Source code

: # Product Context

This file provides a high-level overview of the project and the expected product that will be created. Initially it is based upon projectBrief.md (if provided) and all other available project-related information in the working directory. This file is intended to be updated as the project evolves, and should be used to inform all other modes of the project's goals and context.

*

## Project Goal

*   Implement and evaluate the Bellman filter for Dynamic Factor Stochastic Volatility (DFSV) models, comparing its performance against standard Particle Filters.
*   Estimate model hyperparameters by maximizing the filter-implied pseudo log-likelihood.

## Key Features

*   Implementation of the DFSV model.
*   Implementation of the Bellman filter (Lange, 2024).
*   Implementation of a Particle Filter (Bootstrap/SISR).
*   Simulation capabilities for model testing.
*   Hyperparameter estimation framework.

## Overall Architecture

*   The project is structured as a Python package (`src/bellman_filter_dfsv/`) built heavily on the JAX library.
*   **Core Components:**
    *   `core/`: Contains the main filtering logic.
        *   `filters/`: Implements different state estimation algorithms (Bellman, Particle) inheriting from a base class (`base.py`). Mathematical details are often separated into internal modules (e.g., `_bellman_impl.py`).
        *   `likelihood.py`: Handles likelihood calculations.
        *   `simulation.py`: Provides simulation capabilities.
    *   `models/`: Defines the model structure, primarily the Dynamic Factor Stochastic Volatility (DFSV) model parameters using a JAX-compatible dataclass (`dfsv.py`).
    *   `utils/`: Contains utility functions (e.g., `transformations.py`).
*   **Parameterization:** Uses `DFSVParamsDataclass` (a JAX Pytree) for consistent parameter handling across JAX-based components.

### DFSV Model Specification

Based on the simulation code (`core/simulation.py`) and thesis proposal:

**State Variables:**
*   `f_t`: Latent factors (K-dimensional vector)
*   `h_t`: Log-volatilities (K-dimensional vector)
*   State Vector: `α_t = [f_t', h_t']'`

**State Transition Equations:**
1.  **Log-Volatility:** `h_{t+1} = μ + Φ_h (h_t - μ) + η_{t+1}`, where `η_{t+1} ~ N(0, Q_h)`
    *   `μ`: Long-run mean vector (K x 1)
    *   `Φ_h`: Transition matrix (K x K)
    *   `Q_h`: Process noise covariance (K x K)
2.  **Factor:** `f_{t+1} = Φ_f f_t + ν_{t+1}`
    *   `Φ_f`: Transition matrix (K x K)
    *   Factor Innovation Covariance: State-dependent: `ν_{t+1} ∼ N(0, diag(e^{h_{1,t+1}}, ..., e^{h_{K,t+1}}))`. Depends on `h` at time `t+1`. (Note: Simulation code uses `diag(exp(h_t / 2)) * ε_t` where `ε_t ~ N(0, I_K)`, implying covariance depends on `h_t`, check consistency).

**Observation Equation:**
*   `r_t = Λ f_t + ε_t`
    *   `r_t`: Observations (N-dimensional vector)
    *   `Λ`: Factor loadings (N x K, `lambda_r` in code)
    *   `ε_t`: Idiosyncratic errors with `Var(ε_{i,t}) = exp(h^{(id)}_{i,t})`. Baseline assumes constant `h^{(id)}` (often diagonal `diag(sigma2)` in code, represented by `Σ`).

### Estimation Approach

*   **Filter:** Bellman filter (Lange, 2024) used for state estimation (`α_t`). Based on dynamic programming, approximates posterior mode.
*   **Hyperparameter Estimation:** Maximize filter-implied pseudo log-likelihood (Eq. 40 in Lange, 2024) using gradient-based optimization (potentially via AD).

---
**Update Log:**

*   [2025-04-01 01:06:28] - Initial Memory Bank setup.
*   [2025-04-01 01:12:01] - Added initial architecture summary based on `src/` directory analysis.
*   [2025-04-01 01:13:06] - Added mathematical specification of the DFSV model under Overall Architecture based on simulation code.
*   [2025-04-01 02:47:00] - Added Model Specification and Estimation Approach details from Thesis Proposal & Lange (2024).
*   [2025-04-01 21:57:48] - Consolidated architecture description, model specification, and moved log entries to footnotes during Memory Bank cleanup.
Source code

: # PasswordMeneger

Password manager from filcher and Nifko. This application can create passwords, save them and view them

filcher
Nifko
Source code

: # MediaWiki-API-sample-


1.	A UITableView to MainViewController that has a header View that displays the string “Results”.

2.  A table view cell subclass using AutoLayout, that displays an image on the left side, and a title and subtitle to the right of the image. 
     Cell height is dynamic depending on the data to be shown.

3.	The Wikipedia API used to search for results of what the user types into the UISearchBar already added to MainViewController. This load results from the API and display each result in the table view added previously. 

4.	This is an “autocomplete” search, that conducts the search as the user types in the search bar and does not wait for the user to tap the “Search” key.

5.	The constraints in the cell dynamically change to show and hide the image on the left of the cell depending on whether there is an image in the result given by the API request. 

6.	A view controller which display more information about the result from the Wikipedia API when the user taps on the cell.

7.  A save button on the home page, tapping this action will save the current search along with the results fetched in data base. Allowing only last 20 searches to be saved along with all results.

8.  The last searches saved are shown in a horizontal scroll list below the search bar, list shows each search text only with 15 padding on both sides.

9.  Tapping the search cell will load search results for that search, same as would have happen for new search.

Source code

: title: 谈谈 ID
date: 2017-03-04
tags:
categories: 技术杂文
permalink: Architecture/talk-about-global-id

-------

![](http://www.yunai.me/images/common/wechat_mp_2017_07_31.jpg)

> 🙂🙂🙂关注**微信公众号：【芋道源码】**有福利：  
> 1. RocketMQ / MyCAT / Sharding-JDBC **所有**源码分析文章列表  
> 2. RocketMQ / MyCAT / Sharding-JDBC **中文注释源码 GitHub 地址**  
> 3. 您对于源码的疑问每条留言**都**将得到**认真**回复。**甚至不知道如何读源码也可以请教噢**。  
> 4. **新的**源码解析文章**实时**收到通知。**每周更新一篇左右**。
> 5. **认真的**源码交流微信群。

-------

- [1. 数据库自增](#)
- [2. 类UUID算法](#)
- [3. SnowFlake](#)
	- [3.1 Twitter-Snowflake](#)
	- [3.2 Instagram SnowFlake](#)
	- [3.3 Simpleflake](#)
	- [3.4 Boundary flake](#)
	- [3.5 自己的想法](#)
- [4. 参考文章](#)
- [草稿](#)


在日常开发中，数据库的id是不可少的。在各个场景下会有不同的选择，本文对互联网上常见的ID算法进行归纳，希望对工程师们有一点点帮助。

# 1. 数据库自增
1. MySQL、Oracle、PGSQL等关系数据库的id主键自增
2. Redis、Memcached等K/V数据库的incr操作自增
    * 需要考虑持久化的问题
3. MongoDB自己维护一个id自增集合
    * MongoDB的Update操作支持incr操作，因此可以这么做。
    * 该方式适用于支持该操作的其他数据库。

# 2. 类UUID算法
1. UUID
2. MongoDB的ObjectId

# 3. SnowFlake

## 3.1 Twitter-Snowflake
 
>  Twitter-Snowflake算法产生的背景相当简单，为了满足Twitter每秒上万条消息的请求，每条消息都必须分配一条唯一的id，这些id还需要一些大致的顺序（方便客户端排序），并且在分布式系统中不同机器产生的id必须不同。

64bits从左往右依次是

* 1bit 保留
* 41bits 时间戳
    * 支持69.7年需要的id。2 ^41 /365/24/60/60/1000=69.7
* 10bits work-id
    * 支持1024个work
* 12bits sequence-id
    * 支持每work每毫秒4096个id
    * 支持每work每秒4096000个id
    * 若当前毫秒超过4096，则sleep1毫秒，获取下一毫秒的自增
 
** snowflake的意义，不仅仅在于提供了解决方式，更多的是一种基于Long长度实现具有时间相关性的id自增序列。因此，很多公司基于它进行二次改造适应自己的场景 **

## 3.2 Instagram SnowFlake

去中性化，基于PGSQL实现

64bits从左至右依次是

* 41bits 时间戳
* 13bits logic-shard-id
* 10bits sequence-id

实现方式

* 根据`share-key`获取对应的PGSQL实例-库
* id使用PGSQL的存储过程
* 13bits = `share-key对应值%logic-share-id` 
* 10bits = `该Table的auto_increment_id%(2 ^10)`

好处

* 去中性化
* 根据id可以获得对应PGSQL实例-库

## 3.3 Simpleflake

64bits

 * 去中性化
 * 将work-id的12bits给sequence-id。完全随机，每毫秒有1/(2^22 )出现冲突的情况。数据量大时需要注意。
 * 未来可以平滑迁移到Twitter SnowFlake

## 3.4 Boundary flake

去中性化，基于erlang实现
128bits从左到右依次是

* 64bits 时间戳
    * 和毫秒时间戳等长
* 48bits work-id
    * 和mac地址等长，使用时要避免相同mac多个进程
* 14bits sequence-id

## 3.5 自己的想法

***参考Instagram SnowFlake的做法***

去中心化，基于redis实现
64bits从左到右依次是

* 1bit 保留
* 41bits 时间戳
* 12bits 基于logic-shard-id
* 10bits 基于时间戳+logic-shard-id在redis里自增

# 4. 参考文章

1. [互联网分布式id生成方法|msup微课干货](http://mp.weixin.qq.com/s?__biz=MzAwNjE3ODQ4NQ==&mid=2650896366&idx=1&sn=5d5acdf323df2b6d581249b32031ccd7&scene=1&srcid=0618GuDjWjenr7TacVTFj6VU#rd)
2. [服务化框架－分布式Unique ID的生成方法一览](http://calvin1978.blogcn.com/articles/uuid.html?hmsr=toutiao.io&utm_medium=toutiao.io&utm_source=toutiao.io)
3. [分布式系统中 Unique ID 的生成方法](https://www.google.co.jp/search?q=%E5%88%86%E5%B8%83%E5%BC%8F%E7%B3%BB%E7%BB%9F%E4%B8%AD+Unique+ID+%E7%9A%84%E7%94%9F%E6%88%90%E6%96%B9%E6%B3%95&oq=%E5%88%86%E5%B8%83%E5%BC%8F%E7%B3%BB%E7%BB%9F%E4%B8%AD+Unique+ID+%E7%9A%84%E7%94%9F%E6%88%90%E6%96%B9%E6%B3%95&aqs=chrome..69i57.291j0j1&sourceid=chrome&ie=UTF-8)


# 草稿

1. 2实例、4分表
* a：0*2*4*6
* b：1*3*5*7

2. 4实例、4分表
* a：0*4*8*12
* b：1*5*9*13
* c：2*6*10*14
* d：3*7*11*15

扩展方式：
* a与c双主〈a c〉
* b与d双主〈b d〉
:::
● Work order:
Each line from the one with "# 3. SnowFlake" through the last line of the records must be written out word for word. Include nothing else.

● Solution to this task:
# 3. SnowFlake

## 3.1 Twitter-Snowflake
 
>  Twitter-Snowflake算法产生的背景相当简单，为了满足Twitter每秒上万条消息的请求，每条消息都必须分配一条唯一的id，这些id还需要一些大致的顺序（方便客户端排序），并且在分布式系统中不同机器产生的id必须不同。

64bits从左往右依次是

* 1bit 保留
* 41bits 时间戳
    * 支持69.7年需要的id。2 ^41 /365/24/60/60/1000=69.7
* 10bits work-id
    * 支持1024个work
* 12bits sequence-id
    * 支持每work每毫秒4096个id
    * 支持每work每秒4096000个id
    * 若当前毫秒超过4096，则sleep1毫秒，获取下一毫秒的自增
 
** snowflake的意义，不仅仅在于提供了解决方式，更多的是一种基于Long长度实现具有时间相关性的id自增序列。因此，很多公司基于它进行二次改造适应自己的场景 **

## 3.2 Instagram SnowFlake

去中性化，基于PGSQL实现

64bits从左至右依次是

* 41bits 时间戳
* 13bits logic-shard-id
* 10bits sequence-id

实现方式

* 根据`share-key`获取对应的PGSQL实例-库
* id使用PGSQL的存储过程
* 13bits = `share-key对应值%logic-share-id` 
* 10bits = `该Table的auto_increment_id%(2 ^10)`

好处

* 去中性化
* 根据id可以获得对应PGSQL实例-库

## 3.3 Simpleflake

64bits

 * 去中性化
 * 将work-id的12bits给sequence-id。完全随机，每毫秒有1/(2^22 )出现冲突的情况。数据量大时需要注意。
 * 未来可以平滑迁移到Twitter SnowFlake

## 3.4 Boundary flake

去中性化，基于erlang实现
128bits从左到右依次是

* 64bits 时间戳
    * 和毫秒时间戳等长
* 48bits work-id
    * 和mac地址等长，使用时要避免相同mac多个进程
* 14bits sequence-id

## 3.5 自己的想法

***参考Instagram SnowFlake的做法***

去中心化，基于redis实现
64bits从左到右依次是

* 1bit 保留
* 41bits 时间戳
* 12bits 基于logic-shard-id
* 10bits 基于时间戳+logic-shard-id在redis里自增

# 4. 参考文章

1. [互联网分布式id生成方法|msup微课干货](http://mp.weixin.qq.com/s?__biz=MzAwNjE3ODQ4NQ==&mid=2650896366&idx=1&sn=5d5acdf323df2b6d581249b32031ccd7&scene=1&srcid=0618GuDjWjenr7TacVTFj6VU#rd)
2. [服务化框架－分布式Unique ID的生成方法一览](http://calvin1978.blogcn.com/articles/uuid.html?hmsr=toutiao.io&utm_medium=toutiao.io&utm_source=toutiao.io)
3. [分布式系统中 Unique ID 的生成方法](https://www.google.co.jp/search?q=%E5%88%86%E5%B8%83%E5%BC%8F%E7%B3%BB%E7%BB%9F%E4%B8%AD+Unique+ID+%E7%9A%84%E7%94%9F%E6%88%90%E6%96%B9%E6%B3%95&oq=%E5%88%86%E5%B8%83%E5%BC%8F%E7%B3%BB%E7%BB%9F%E4%B8%AD+Unique+ID+%E7%9A%84%E7%94%9F%E6%88%90%E6%96%B9%E6%B3%95&aqs=chrome..69i57.291j0j1&sourceid=chrome&ie=UTF-8)


# 草稿

1. 2实例、4分表
* a：0*2*4*6
* b：1*3*5*7

2. 4实例、4分表
* a：0*4*8*12
* b：1*5*9*13
* c：2*6*10*14
* d：3*7*11*15

扩展方式：
* a与c双主〈a c〉
* b与d双主〈b d〉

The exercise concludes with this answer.